Tre imputati condanne per omicidio colposo e due assoluzioni. Esclusa la responsabilità amministrativa della Saras e del suo rappresentante legale Gian Marco Moratti. Questa la sentenza del Tribunale di Cagliari per la morte di tre operai nella raffineria di Sarroch il 26 maggio 2009 durante un intervento di manutenzione. La Saras in precedenza aveva pagato un risarcimento di cinque milioni di euro alle famiglie delle vittime. Il giudice ha accolto solo parzialmente le richieste dei pubblici ministeri condannando a due anni Guido Grosso, 43enne di Cagliari, direttore dello stabilimento (indagato successivamente anche per il recente infortunio mortale costato la vita a un operaio di una ditta d'appalto siciliana, l'11 febbraio scorso), Francesco Ledda, 45 anni, rappresentante legale della CoMeSa di Sarroch, la ditta per la quale lavoravano le tre vittime, e Dario Scaffardi, 53 anni, di Milano, direttore generale della Saras.

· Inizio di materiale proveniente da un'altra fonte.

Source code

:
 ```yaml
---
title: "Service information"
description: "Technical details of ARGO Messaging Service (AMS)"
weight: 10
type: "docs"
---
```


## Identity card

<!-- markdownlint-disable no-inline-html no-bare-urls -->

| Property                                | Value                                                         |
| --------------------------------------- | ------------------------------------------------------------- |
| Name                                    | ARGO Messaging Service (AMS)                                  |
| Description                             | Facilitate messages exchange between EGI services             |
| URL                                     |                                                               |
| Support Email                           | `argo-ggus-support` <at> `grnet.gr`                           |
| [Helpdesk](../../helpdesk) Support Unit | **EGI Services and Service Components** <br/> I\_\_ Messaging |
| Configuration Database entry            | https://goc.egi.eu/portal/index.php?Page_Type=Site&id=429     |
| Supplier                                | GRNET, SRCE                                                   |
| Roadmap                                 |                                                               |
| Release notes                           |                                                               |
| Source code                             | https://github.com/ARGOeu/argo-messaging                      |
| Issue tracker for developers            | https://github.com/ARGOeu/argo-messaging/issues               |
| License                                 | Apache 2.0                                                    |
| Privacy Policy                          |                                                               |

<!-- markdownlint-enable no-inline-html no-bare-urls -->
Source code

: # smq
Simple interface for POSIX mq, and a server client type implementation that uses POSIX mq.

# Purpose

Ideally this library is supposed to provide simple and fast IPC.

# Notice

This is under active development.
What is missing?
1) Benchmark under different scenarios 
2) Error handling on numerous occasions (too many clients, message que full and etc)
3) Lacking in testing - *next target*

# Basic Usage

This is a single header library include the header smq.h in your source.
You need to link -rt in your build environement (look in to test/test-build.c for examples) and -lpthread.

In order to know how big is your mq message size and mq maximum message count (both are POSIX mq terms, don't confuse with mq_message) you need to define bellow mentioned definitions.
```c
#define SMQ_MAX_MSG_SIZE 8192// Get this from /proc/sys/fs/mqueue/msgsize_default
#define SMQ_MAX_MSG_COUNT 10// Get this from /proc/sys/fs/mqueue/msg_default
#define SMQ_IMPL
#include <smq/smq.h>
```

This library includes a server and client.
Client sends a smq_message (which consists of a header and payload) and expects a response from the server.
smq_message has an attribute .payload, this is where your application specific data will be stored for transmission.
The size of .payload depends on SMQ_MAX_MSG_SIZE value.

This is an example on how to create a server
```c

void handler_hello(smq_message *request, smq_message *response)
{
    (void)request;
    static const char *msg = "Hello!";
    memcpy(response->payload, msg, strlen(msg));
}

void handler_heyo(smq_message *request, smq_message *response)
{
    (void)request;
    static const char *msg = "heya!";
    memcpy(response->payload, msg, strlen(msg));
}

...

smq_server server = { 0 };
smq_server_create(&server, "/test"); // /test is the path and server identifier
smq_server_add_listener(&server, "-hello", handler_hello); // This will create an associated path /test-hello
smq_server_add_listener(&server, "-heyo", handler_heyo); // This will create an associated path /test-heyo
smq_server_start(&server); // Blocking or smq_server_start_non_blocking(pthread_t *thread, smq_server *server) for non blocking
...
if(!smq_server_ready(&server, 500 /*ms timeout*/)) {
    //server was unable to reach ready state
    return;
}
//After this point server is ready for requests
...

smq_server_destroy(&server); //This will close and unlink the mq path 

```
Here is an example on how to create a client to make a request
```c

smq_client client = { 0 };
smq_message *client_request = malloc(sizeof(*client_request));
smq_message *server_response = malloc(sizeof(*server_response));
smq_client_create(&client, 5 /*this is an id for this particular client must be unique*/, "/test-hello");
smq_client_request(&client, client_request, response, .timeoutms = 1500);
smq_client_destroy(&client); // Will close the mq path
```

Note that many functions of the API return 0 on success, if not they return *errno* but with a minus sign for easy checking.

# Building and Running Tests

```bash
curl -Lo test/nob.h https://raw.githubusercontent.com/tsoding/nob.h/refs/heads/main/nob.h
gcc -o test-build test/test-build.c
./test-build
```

Assolti i 52enni di Quartu, Antonello Atzori, responsabile dell'area in cui morirono gli operai, e Antioco Mario Gregu, direttore delle operazioni industriali. Erano tutti accusati di omicidio colposo. Nessuna sanzione come detto per la Saras, chiamata in causa attraverso il suo legale rappresentante Gian Marco Moratti: non dovrà pagare la sanzione di 800mila euro chiesta dai magistrati applicando la recente norma sulla responsabilità amministrativa. All’esterno del Tribunale ad attendere la sentenza: un presidio del sindacato Fiom.

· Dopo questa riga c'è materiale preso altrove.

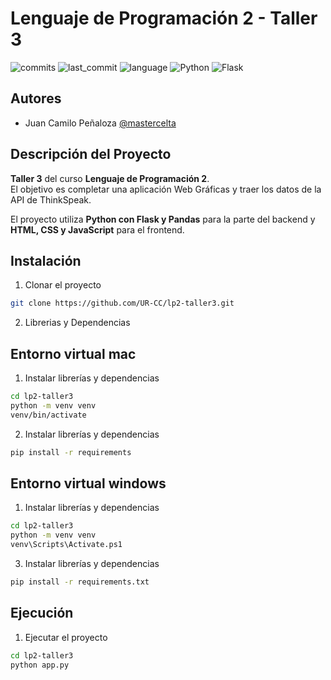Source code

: # Lenguaje de Programación 2 - Taller 3

![commits](https://badgen.net/github/commits/mastercelta/lp2-taller3?icon=github) 
![last_commit](https://img.shields.io/github/last-commit/mastercelta/lp2-taller3)
![language](https://img.shields.io/badge/language-Python-blue.svg)
![Python](https://img.shields.io/badge/Python-v3.10.12-blue.svg)
![Flask](https://img.shields.io/badge/Flask-v2.3.2-blue.svg)

##  Autores
- Juan Camilo Peñaloza [@mastercelta](https://www.github.com/mastercelta)

## Descripción del Proyecto

**Taller 3** del curso **Lenguaje de Programación 2**.  
El objetivo es completar una aplicación Web Gráficas y traer los datos de la API de ThinkSpeak.

El proyecto utiliza **Python con Flask y Pandas** para la parte del backend y **HTML, CSS y JavaScript** para el frontend.
## Instalación

1. Clonar el proyecto
```bash
git clone https://github.com/UR-CC/lp2-taller3.git
```

2. Librerias y Dependencias

## Entorno virtual mac
1. Instalar librerías y dependencias
```bash
cd lp2-taller3
python -m venv venv
venv/bin/activate
```
2. Instalar librerías y dependencias
```bash
pip install -r requirements
```
## Entorno virtual windows
1. Instalar librerías y dependencias
```bash
cd lp2-taller3
python -m venv venv
venv\Scripts\Activate.ps1
```

3. Instalar librerías y dependencias
```bash
pip install -r requirements.txt
```
    
## Ejecución

1. Ejecutar el proyecto
```bash
cd lp2-taller3
python app.py
```

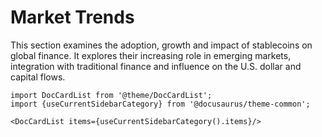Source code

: # Market Trends

This section examines the adoption, growth and impact of stablecoins on global finance. It explores their increasing role in emerging markets, integration with traditional finance and influence on the U.S. dollar and capital flows.

```mdx-code-block
import DocCardList from '@theme/DocCardList';
import {useCurrentSidebarCategory} from '@docusaurus/theme-common';

<DocCardList items={useCurrentSidebarCategory().items}/>
```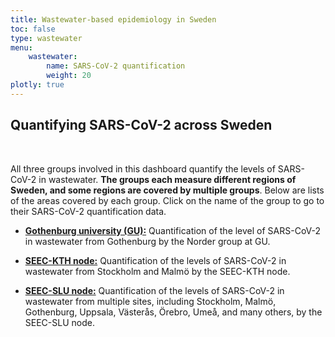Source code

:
 ```yaml
---
title: Wastewater-based epidemiology in Sweden
toc: false
type: wastewater
menu:
    wastewater:
        name: SARS-CoV-2 quantification
        weight: 20
plotly: true
---
```


## Quantifying SARS-CoV-2 across Sweden
<br>

All three groups involved in this dashboard quantify the levels of SARS-CoV-2 in wastewater. **The groups each measure different regions of Sweden, and some regions are covered by multiple groups**. Below are lists of the areas covered by each group. Click on the name of the group to go to their SARS-CoV-2 quantification data.

- [**Gothenburg university (GU):**](/dashboards/wastewater/covid_quant_gu/) Quantification of the level of SARS-CoV-2 in wastewater from Gothenburg by the Norder group at GU.

- [**SEEC-KTH node:**](/dashboards/wastewater/covid_quant_kth/) Quantification of the levels of SARS-CoV-2 in wastewater from Stockholm and Malmö by the SEEC-KTH node.

- [**SEEC-SLU node:**](/dashboards/wastewater/covid_quant_slu/) Quantification of the levels of SARS-CoV-2 in wastewater from multiple sites, including Stockholm, Malmö, Gothenburg, Uppsala, Västerås, Örebro, Umeå, and many others, by the SEEC-SLU node.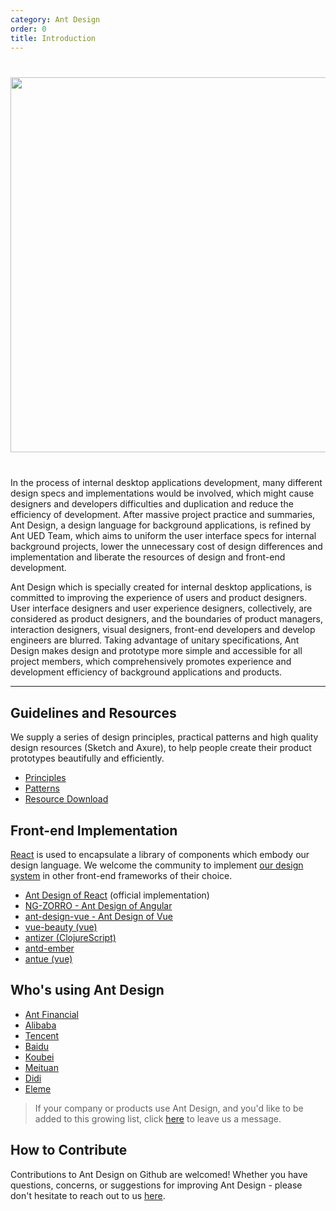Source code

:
 ```yaml
---
category: Ant Design
order: 0
title: Introduction
---
```


<div style="text-align:center;margin:40px 0;">
  <img width="600" src="https://gw.alipayobjects.com/zos/rmsportal/lcamFWetlMgLkLmDUgmZ.png">
</div>

In the process of internal desktop applications development, many different design specs and implementations would be involved, which might cause designers and developers difficulties and duplication and reduce the efficiency of development. After massive project practice and summaries, Ant Design, a design language for background applications, is refined by Ant UED Team, which aims to uniform the user interface specs for internal background projects, lower the unnecessary cost of design differences and implementation and liberate the resources of design and front-end development.

Ant Design which is specially created for internal desktop applications, is committed to improving the experience of users and product designers. User interface designers and user experience designers, collectively, are considered as product designers, and the boundaries of product managers, interaction designers, visual designers, front-end developers and develop engineers are blurred. Taking advantage of unitary specifications, Ant Design makes design and prototype more simple and accessible for all project members, which comprehensively  promotes experience and development efficiency of background applications and products.

---

## Guidelines and Resources

We supply a series of design principles, practical patterns and high quality design resources (Sketch and Axure), to help people create their product prototypes beautifully and efficiently.

- [Principles](/docs/spec/proximity)
- [Patterns](/docs/pattern/navigation)
- [Resource Download](/docs/resource/download)

## Front-end Implementation

[React](http://facebook.github.io/react/) is used to encapsulate a library of components which embody our design language. We welcome the community to implement [our design system](https://ant.design/docs/spec/introduce) in other front-end frameworks of their choice.

- [Ant Design of React](/docs/react/introduce) (official implementation)
- <div class="outside-link"><a href="http://ng.ant.design" target="_blank">NG-ZORRO - Ant Design of Angular</a></div>
- <div class="outside-link"><a href="https://github.com/vueComponent/ant-design-vue" target="_blank">ant-design-vue - Ant Design of Vue</a></div>
- <div class="outside-link"><a href="https://github.com/FE-Driver/vue-beauty" target="_blank">vue-beauty (vue)</a></div>
- <div class="outside-link"><a href="https://github.com/priornix/antizer" target="_blank">antizer (ClojureScript)</a></div>
- <div class="outside-link"><a href="https://github.com/idcos/antd-ember" target="_blank">antd-ember</a></div>
- <div class="outside-link"><a href="https://github.com/zzuu666/antue" target="_blank">antue (vue)</a></div>

## Who's using Ant Design

- [Ant Financial](http://www.antgroup.com/index.htm?locale=en_US)
- [Alibaba](http://www.alibaba.com/)
- [Tencent](http://www.tencent.com)
- [Baidu](http://www.baidu.com)
- [Koubei](http://www.koubei.com/)
- [Meituan](http://www.meituan.com)
- [Didi](http://www.xiaojukeji.com/)
- [Eleme](https://www.ele.me/)

> If your company or products use Ant Design, and you'd like to be added to this growing list, click [here](https://github.com/ant-design/ant-design/issues/477) to leave us a message.

## How to Contribute

Contributions to Ant Design on Github are welcomed! Whether you have questions, concerns, or suggestions for improving Ant Design - please don't hesitate to reach out to us [here](https://github.com/ant-design/ant-design/issues).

La storia. Il 26 maggio 2009 nello stabilimento che si trova a circa 20 chilometri da Cagliari, persero la vita tre operai della ditta d'appalto CoMeSa srl. Bruno Muntoni, 58 anni, Daniele Melis e Pierluigi Solinas, entrambi di 30, rimasero intossicati dalle esalazioni mentre effettuavano lavori di manutenzione e bonifica di un serbatoio durante una delle fermate programmate dell'impianto.